18 points by wujerry2000 996 days ago
Companies with LLM-based products (specifically Retrieval-Augmented Generation)deployed in production - how are you monitoring outputs for hallucinations? What's your process?
8 comments

We struggled with this ourselves while building LLM-based products and then open-sourced our observability/monitoring tool [1]. Many use it to track RAG and agents in production, run custom evals on the production traces (focused on hallucination), and track how metrics are different across releases or customers. Feel free to dm if there is something specific you are looking to solve, happy to help.

[1] https://github.com/langfuse/langfuse

There are quite a few LLM monitoring tools in the market. But for monitoring (or evaluating) RAG systems, I found Ragas to be the most helpful: https://blog.langchain.dev/evaluating-rag-pipelines-with-rag...
Langkit is an option.
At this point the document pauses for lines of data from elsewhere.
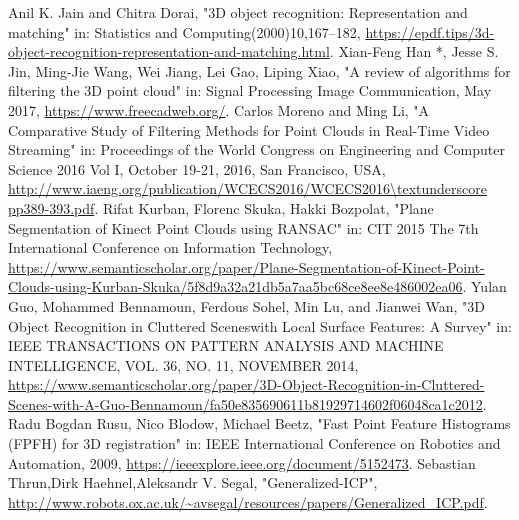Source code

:\begin{thebibliography}{1}
		Anil K. Jain and Chitra Dorai,
		"3D object recognition: Representation and matching" in: Statistics and Computing(2000)10,167–182, \url{https://epdf.tips/3d-object-recognition-representation-and-matching.html}.
		Xian-Feng Han *, Jesse S. Jin, Ming-Jie Wang, Wei Jiang, Lei Gao, Liping Xiao,
		"A review of algorithms for filtering the 3D point cloud" in: Signal Processing Image Communication, May 2017, \url{https://www.freecadweb.org/}.
		Carlos Moreno and Ming Li,
		"A Comparative Study of Filtering Methods for Point Clouds in Real-Time Video Streaming" in: Proceedings of the World Congress on Engineering and Computer Science 2016 Vol I, October 19-21, 2016, San Francisco, USA, \url{http://www.iaeng.org/publication/WCECS2016/WCECS2016\textunderscore pp389-393.pdf}.
		Rifat Kurban, Florenc Skuka, Hakki Bozpolat,
		"Plane Segmentation of Kinect Point Clouds using RANSAC" in: CIT 2015 The 7th International Conference on Information Technology, \url{https://www.semanticscholar.org/paper/Plane-Segmentation-of-Kinect-Point-Clouds-using-Kurban-Skuka/5f8d9a32a21db5a7aa5bc68ce8ee8e486002ea06}.
		Yulan Guo, Mohammed Bennamoun, Ferdous Sohel, Min Lu, and Jianwei Wan,
		"3D Object Recognition in Cluttered Sceneswith Local Surface Features: A Survey" in: IEEE TRANSACTIONS ON PATTERN ANALYSIS AND MACHINE INTELLIGENCE,  VOL. 36,  NO. 11,  NOVEMBER 2014, \url{https://www.semanticscholar.org/paper/3D-Object-Recognition-in-Cluttered-Scenes-with-A-Guo-Bennamoun/fa50e835690611b81929714602f06048ca1c2012}.
		Radu Bogdan Rusu, Nico Blodow, Michael Beetz,
		"Fast Point Feature Histograms (FPFH) for 3D registration" in: IEEE International Conference on Robotics and Automation, 2009, \url{https://ieeexplore.ieee.org/document/5152473}.
		Sebastian Thrun,Dirk Haehnel,Aleksandr V. Segal,
		"Generalized-ICP", \url{http://www.robots.ox.ac.uk/~avsegal/resources/papers/Generalized_ICP.pdf}.	
\end{thebibliography}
WhyLabs has published a number of blog posts on this subject recently: https://whylabs.ai/blog/posts/monitoring-llm-performance-wit...
we built https://klu.ai/ for this

======

outside of us, here's what I see happening

80% of folks aren't building in prod

if you pull apart the 20% that are building, I've seen this from largest to smallest population:

1. most people are not monitoring, followed by 2. home-grown solutions logged into existing observe/analytics platforms, followed by 3. LLMOps tooling like Klu

the 2 cents on the unfortunate truth: I think that many of the AI bolt-on features are living the classic feature lifecycle in that they are launched, no one is monitoring them for improvement, and the feature retention sucks so there's no top-down push to prioritize. the people measuring and improving are exceptional builders regardless of LLMs/RAG.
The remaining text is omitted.